1 1/2 cups brown rice
1/2 cup wild rice
5 cups mushroom broth, divided
1 1/2 cups whole wheat bread crumbs
1/2 cup soy Parmesan cheese
1 teaspoon olive oil, plus more for cooking
1 onion, diced finely
2 cloves garlic, diced finely
1 - 8 ounce package baby portobella mushrooms, sliced
1 - 8 ounce package traditionally seasoned seitan, cut into small pieces
1/2 cup unsweetened soymilk
1/2 cup vegan sour cream
1 tablespoon dried sage
salt and pepper, to taste
1) Preheat oven to 325 degrees Fahrenheit. Bring 4 cups mushroom broth to a boil in a large stock pot. Add both brown and wild rice, return broth to a boil, reduce heat and let simmer until all liquid is absorbed and rice is fluffy.

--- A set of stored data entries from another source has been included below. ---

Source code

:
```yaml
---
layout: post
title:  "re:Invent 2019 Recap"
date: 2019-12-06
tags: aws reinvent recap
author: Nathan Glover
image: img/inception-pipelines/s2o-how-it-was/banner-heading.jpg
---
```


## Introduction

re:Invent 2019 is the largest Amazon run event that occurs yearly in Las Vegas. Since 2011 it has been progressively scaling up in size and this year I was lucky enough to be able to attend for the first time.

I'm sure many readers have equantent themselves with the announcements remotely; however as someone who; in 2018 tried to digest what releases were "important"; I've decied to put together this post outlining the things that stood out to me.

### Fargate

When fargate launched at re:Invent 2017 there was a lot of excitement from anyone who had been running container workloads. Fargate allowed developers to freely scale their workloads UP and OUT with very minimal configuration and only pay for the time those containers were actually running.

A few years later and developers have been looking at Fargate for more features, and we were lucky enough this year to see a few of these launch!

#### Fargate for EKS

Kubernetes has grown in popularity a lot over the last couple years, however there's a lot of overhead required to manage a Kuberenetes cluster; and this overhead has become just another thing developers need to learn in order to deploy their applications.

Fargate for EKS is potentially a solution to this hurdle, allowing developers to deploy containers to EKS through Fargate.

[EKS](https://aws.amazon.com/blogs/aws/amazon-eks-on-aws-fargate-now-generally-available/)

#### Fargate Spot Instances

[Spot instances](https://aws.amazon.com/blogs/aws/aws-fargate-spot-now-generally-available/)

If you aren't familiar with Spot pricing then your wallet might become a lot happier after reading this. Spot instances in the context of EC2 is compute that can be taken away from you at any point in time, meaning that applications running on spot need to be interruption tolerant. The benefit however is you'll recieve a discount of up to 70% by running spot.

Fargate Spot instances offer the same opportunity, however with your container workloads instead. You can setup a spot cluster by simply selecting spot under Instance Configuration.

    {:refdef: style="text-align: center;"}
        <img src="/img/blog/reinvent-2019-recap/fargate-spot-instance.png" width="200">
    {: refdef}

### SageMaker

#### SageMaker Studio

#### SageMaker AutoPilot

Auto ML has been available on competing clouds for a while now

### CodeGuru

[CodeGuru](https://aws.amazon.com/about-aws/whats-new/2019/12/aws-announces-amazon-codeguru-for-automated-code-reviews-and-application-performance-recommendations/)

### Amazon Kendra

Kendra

2) Combine bread crumbs, soy cheese and 1 teaspoon olive oil, stirring until mixture is combined. It should be quite dry-- if you've added too much oil, just throw in another handful of bread crumbs. Set aside.
3) While rice cooks, saute onion and garlic in olive oil until translucent. Add mushroom, saute until soft. Add seitan, soymilk, 1 cup mushroom broth, vegan sour cream and sage, bring to a boil. Reduce heat and simmer mixture for 2 to 3 minutes.
4) Combine cooked rice and seitan mixture in a greased casserole dish, stirring to thoroughly incorporate. Sprinkle bread crumb mixture over the top. Cover with foil and cook for 25 minutes. Remove foil and cook for 5 minutes more to brown the top.
Serve with cranberry sauce for a Thanksgiving twist!
Source of recipe: I was tinkering with ideas for creamy rice casseroles and this is what came out!